## What is needed:
Check each line of the listing, and copy it if it contains the word "derfor".

## Input data:
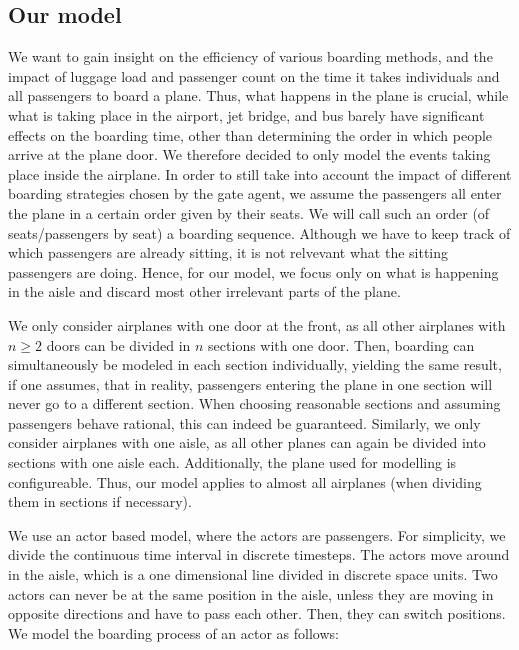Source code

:\documentclass[11pt]{article}
\begin{document}
\subsection{Our model}\label{ourmodel}

We want to gain insight on the efficiency of various boarding methods, and the impact of luggage load and passenger count on the time it takes individuals and all passengers to board a plane. Thus, what happens in the plane is crucial, while what is taking place in the airport, jet bridge, and bus barely have significant effects on the boarding time, other than determining the order in which people arrive at the plane door. We therefore decided to only model the events taking place inside the airplane. In order to still take into account the impact of different boarding strategies chosen by the gate agent, we assume the passengers all enter the plane in a certain order given by their seats. We will call such an order (of seats/passengers by seat) a boarding sequence.
Although we have to keep track of which passengers are already sitting, it is not relvevant what the sitting passengers are doing. Hence, for our model, we focus only on what is happening in the aisle and discard most other irrelevant parts of the plane.

We only consider airplanes with one door at the front, as all other airplanes with $n \geq 2$ doors can be divided in $n$ sections with one door. Then, boarding can simultaneously be modeled in each section individually, yielding the same result, if one assumes, that in reality, passengers entering the plane in one section will never go to a different section.
When choosing reasonable sections and assuming passengers behave rational, this can indeed be guaranteed. Similarly, we only consider airplanes with one aisle, as all other planes can again be divided into sections with one aisle each. Additionally, the plane used for modelling is configureable. Thus, our model applies to almost all airplanes (when dividing them in sections if necessary).

We use an actor based model, where the actors are passengers. For simplicity, we divide the continuous time interval in discrete timesteps. The actors move around in the aisle, which is a one dimensional line divided in discrete space units. Two actors can never be at the same position in the aisle, unless they are moving in opposite directions and have to pass each other. Then, they can switch positions. We model the boarding process of an actor as follows:
\end{document}
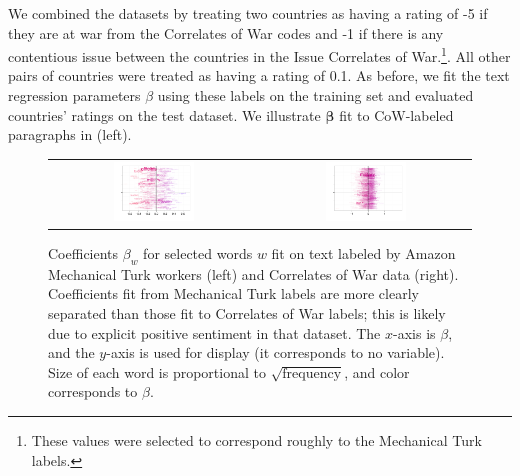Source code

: We combined the datasets by treating two countries as having a
rating of -5 if they are at war from the Correlates of War codes and
-1 if there is any contentious issue between the countries in the
Issue Correlates of War.\footnote{These values were selected to
  correspond roughly to the Mechanical Turk labels.}.  All other pairs
of countries were treated as having a rating of 0.1.  As before, we
fit the text regression parameters $\beta$ using these labels on the
training set and evaluated countries' ratings on the test dataset. We
illustrate $\bm \beta$ fit to CoW-labeled paragraphs in
 (left).

\begin{figure}
  \begin{tabular}{cc}
    \includegraphics[width=0.4\textwidth]{chapter_foreign_relations/figures/mturk_sample_words.pdf} &
    \includegraphics[width=0.4\textwidth]{chapter_foreign_relations/figures/cow_sample_words.pdf} \\
    \end{tabular}
  \caption{Coefficients $\beta_w$ for selected words $w$ fit on text
    labeled by Amazon Mechanical Turk workers (left) and Correlates of
    War data (right). Coefficients fit from Mechanical Turk labels are
    more clearly separated than those fit to Correlates of War labels;
    this is likely due to explicit positive sentiment in that dataset.
    The $x$-axis is $\beta$, and the $y$-axis is used for display (it
    corresponds to no variable).  Size of each word is proportional to
    $\sqrt{\mbox{frequency}}$, and color corresponds to $\beta$.}
  \label{fig:fr_example_betas}
\end{figure}

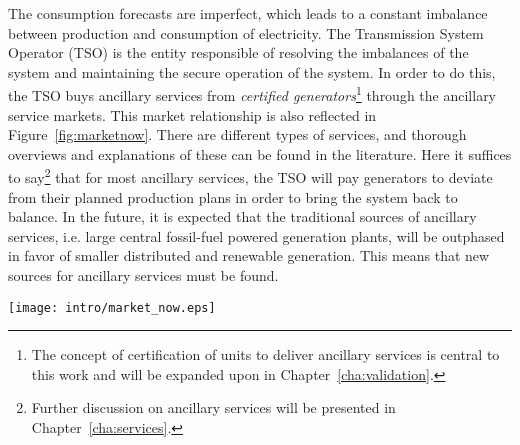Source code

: The consumption forecasts are imperfect, which leads to a constant imbalance between production and consumption of electricity. The Transmission System Operator (TSO) is the entity responsible of resolving the imbalances of the system and maintaining the secure operation of the system. In order to do this, the TSO buys ancillary services from \emph{certified generators}\footnote{The concept of certification of units to deliver ancillary services is central to this work and will be expanded upon in Chapter~\ref{cha:validation}.}  through the ancillary service markets. This market relationship is also reflected in Figure~\ref{fig:marketnow}. There are different types of services, and thorough overviews and explanations of these can be found in the literature. Here it suffices to say\footnote{Further discussion on ancillary services will be presented in Chapter~\ref{cha:services}.} that for most ancillary services, the TSO will pay generators to deviate from their planned production plans in order to bring the system back to balance. In the future, it is expected that the traditional sources of ancillary services, i.e. large central fossil-fuel powered generation plants, will be outphased in favor of smaller distributed and renewable generation. This means that new sources for ancillary services must be found.
\begin{figure*}[hbp!]
		\centering
	\caption{The actors and relationships in the power market today. Note that the consumer buys electricity from a retailer, but has no further contact to the other market actors, i.e. the consumer has a passive role in the system.}\label{fig:marketnow}
	\texttt{[image: intro/market\_now.eps]}
\end{figure*}
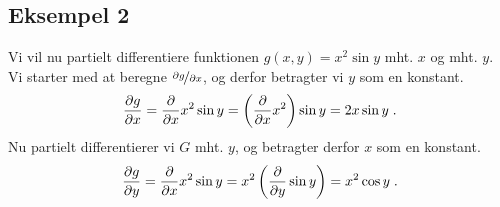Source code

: \subsection{Eksempel 2}
Vi vil nu partielt differentiere funktionen $g(x,y) = x^2 \sin y$
mht. $x$ og mht. $y$. Vi starter med at beregne $\nicefrac{\partial g}{\partial x}$, og
derfor betragter vi $y$ som en konstant.
\[
\pdv{g}{x} = \pdv{}{x} x^2 \sin y
= \left(\pdv{}{x} x^2 \right) \sin y = 2 x \sin y \; .
\]
Nu partielt differentierer vi $G$ mht. $y$, og betragter derfor $x$ som en
konstant.
\[
\pdv{g}{y} = \pdv{}{x} x^2 \sin y
= x^2 \left(\pdv{}{y} \sin y \right) = x^2 \cos y \; .
\]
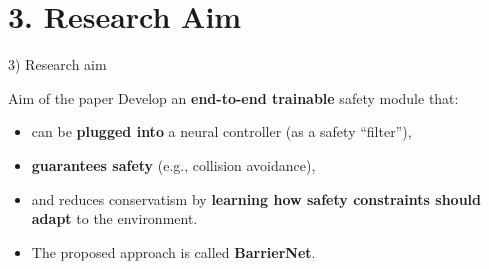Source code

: \documentclass[10pt,aspectratio=169]{beamer}
\begin{document}
\section{3. Research Aim}

\begin{frame}{3) Research aim}
\begin{block}{Aim of the paper}
Develop an \textbf{end-to-end trainable} safety module that:
\begin{itemize}
  \item can be \textbf{plugged into} a neural controller (as a safety ``filter''),
  \item \textbf{guarantees safety} (e.g., collision avoidance),
  \item and reduces conservatism by \textbf{learning how safety constraints should adapt} to the environment.
\end{itemize}
\end{block}

\begin{itemize}
  \item The proposed approach is called \textbf{BarrierNet}.
\end{itemize}
\end{frame}

\end{document}
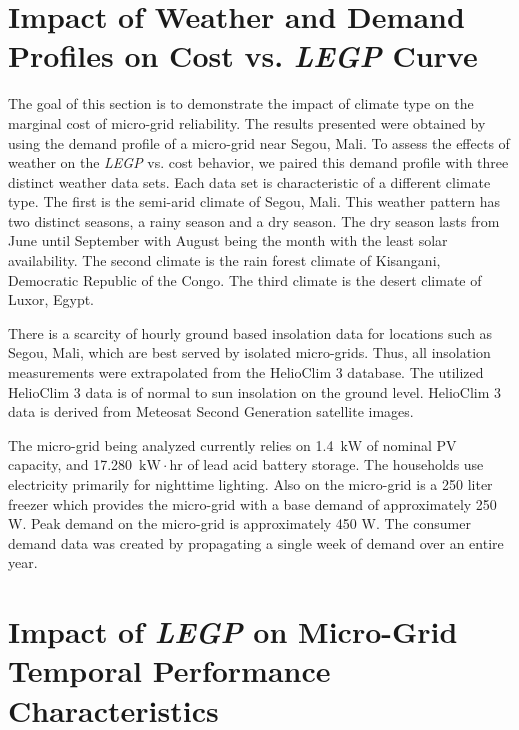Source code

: \documentclass{article}
\newcommand{\unit}[1]{\ensuremath{\, \mathrm{#1}}}
\begin{document}
\section{Impact of Weather and Demand Profiles on Cost vs. \emph{LEGP} Curve}

The goal of this section is to demonstrate the impact of climate type on the marginal cost of micro-grid reliability.
The results presented were obtained by using the demand profile of a micro-grid near Segou, Mali. 
To assess the effects of weather on the \emph{LEGP} vs. cost behavior, we paired this demand profile with three distinct weather data sets. 
Each data set is characteristic of a different climate type. 
The first is the semi-arid climate of Segou, Mali. This weather pattern has two distinct seasons, a rainy season and a dry season.
The dry season lasts from June until September with August being the month with the least solar availability. %
The second climate is the rain forest climate of Kisangani, Democratic Republic of the Congo. %
The third climate is the desert climate of Luxor, Egypt. %

There is a scarcity of hourly ground based insolation data for locations such as Segou, Mali, which are best served by isolated micro-grids. 
Thus, all insolation measurements were extrapolated from the HelioClim 3 database. The utilized HelioClim 3 data is of normal to sun insolation on the ground level.
HelioClim 3 data is derived from Meteosat Second Generation satellite images. 

The micro-grid being analyzed currently relies on 1.4 \unit{kW} of nominal PV capacity, and 17.280 \unit{kW\cdot hr} of lead acid battery storage.
The households use electricity primarily for nighttime lighting.
Also on the micro-grid is a 250 liter freezer which provides the micro-grid with a base demand of approximately 250 W. 
Peak demand on the micro-grid is approximately 450 W. 
The consumer demand data was created by propagating a single week of demand over an entire year.

\section{Impact of \emph{LEGP} on Micro-Grid Temporal Performance Characteristics}
\end{document}
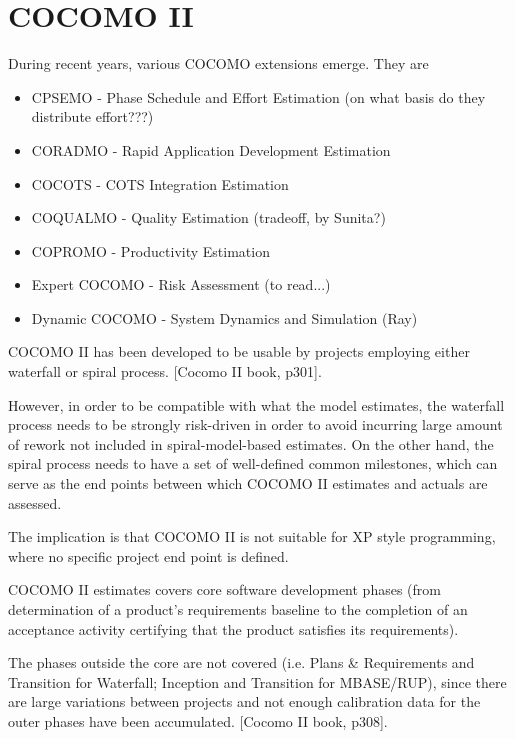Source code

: \section{COCOMO II}

During recent years, various COCOMO extensions emerge. They are
\begin{itemize}
  \item CPSEMO - Phase Schedule and Effort Estimation (on what basis do
they distribute effort???)
  \item CORADMO - Rapid Application Development Estimation
  \item COCOTS - COTS Integration Estimation
  \item COQUALMO - Quality Estimation (tradeoff, by Sunita?)
  \item COPROMO - Productivity Estimation
  \item Expert COCOMO - Risk Assessment (to read...)
  \item Dynamic COCOMO - System Dynamics and Simulation (Ray)
\end{itemize}

COCOMO II has been developed to be usable by projects employing
either waterfall or spiral process. [Cocomo II book, p301].

However, in order to be compatible with what the model estimates,
the waterfall process needs to be strongly risk-driven in order to
avoid incurring large amount of rework not included in
spiral-model-based estimates. On the other hand, the spiral
process needs to have a set of well-defined common milestones,
which can serve as the end points between which COCOMO II
estimates and actuals are assessed.

The implication is that COCOMO II is not suitable for XP style
programming, where no specific project end point is defined.



COCOMO II estimates covers core software development phases (from
determination of a product's requirements baseline to the
completion of an acceptance activity certifying that the product
satisfies its requirements).

The phases outside the core are not covered (i.e. Plans \&
Requirements and Transition for Waterfall; Inception and
Transition for MBASE/RUP), since there are large variations
between projects and not enough calibration data for the outer
phases have been accumulated. [Cocomo II book, p308].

## Exercise result:
derfor betragter vi $y$ som en konstant.
Nu partielt differentierer vi $G$ mht. $y$, og betragter derfor $x$ som en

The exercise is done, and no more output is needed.